Re: [ANNOUNCE] QLogic qla2xxx driver update available (v8.00.00b6).

From: Jens Axboe
Date: Thu Nov 06 2003 - 05:00:58 EST


On Wed, Nov 05 2003, Andrew Vasquez wrote:
> Mike,
>
> > > A new version of the 8.x series driver for Linux 2.6.x kernels has
> > > been uploaded to SourceForge:
> >
> > Thanks for the update.
> >
> > Can you give more information on why clustering was turned off
> > starting in b5?
> >
>
> This change was part of a relatively large performance-patch that was
> originally against the 6.x series driver. There were two main reasons
> for disabling clustering support:
>
> o Given the ability of the ISP to efficiently DMA to and from
> a significant number of data segment descriptors (via
> command/continuation type IOCBs), there were some questions
> regarding the benefits that clustering provided given the
> overhead incurred by the mid-layer attempting merge the
> requests.

That is valid.

> o Given the ISPs inability to handle data segments that cross
> 32-bit page boundaries, and the overhead in defensive logic
> within the driver to prevent these cases (compare the 6.x
> code to the 8.x code and you will see what I mean), by
> disabling clustering we guarantee that a single SG element
> never crosses a 4GB boundary.

That is not, however. Linux will never give you a segment crossing a 4GB
boundary, exactly because most hardware cannot handle this.

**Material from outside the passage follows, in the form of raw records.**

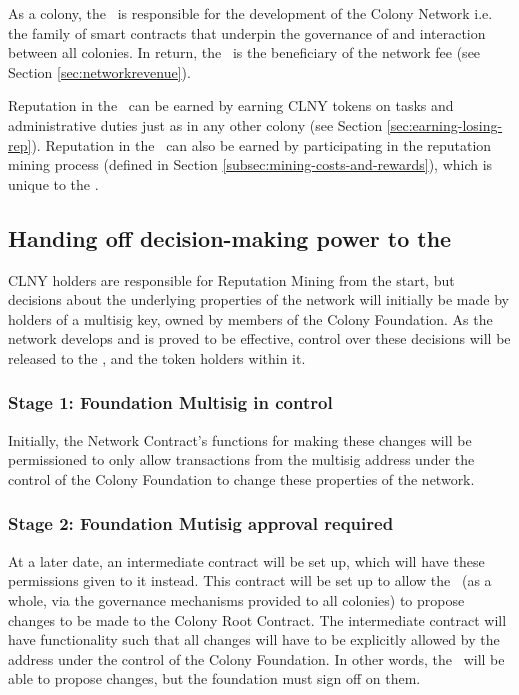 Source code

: As a colony, the \rc\ is responsible for the development of the Colony Network i.e. the family of smart contracts that underpin the governance of and interaction between all colonies. In return, the \rc\ is the beneficiary of the network fee (see Section \ref{sec:networkrevenue}).

Reputation in the \rc\ can be earned by earning CLNY tokens on tasks and administrative duties just as in any other colony (see Section \ref{sec:earning-losing-rep}). Reputation in the \rc\ can also be earned by participating in the reputation mining process (defined in Section \ref{subsec:mining-costs-and-rewards}), which is unique to the \rc.

\subsection{Handing off decision-making power to the \rc}\label{subsec:ceding-control-to-rc}
CLNY holders are responsible for Reputation Mining from the start, but decisions about the underlying properties of the network will initially be made by holders of a multisig key, owned by members of the Colony Foundation. As the network develops and is proved to be effective, control over these decisions will be released to the \rc, and the token holders within it.

\subsubsection*{Stage 1: Foundation Multisig in control}
Initially, the Network Contract's functions for making these changes will be permissioned to only allow transactions from the multisig address under the control of the Colony Foundation to change these properties of the network. 

\subsubsection*{Stage 2: Foundation Mutisig approval required}
At a later date, an intermediate contract will be set up, which will have these permissions given to it instead. This contract will be set up to allow the \rc\ (as a whole, via the governance mechanisms provided to all colonies) to propose changes to be made to the Colony Root Contract. The intermediate contract will have functionality such that all changes will have to be explicitly allowed by the address under the control of the Colony Foundation. In other words, the \rc\ will be able to propose changes, but the foundation must sign off on them.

> Now, in 2.6 there are some significant changes. For one, with the
> block layer rewrite and the ability to limit segment boundaries of a
> block queue request with the blk_queue_segment_boundary() call, a LLDD
> need not concern itself with any defensive fast-path logic to handle
> the 4GB cross.

Ditto 2.4. See BH_PHYS_4G().

> So, we're left with the benefits of the overhead of this merge process
> done by the block layer. I'm certainly receptive to the notion of
> reexamining the use of clustering given some solid data points showing
> an (significant -- this is subjective) increase in performance and/or a
> resounding 'yeah, enable it!' from those in the block-layer 'know.'

In 2.6 clustering comes for free, so it would be silly not to enable it.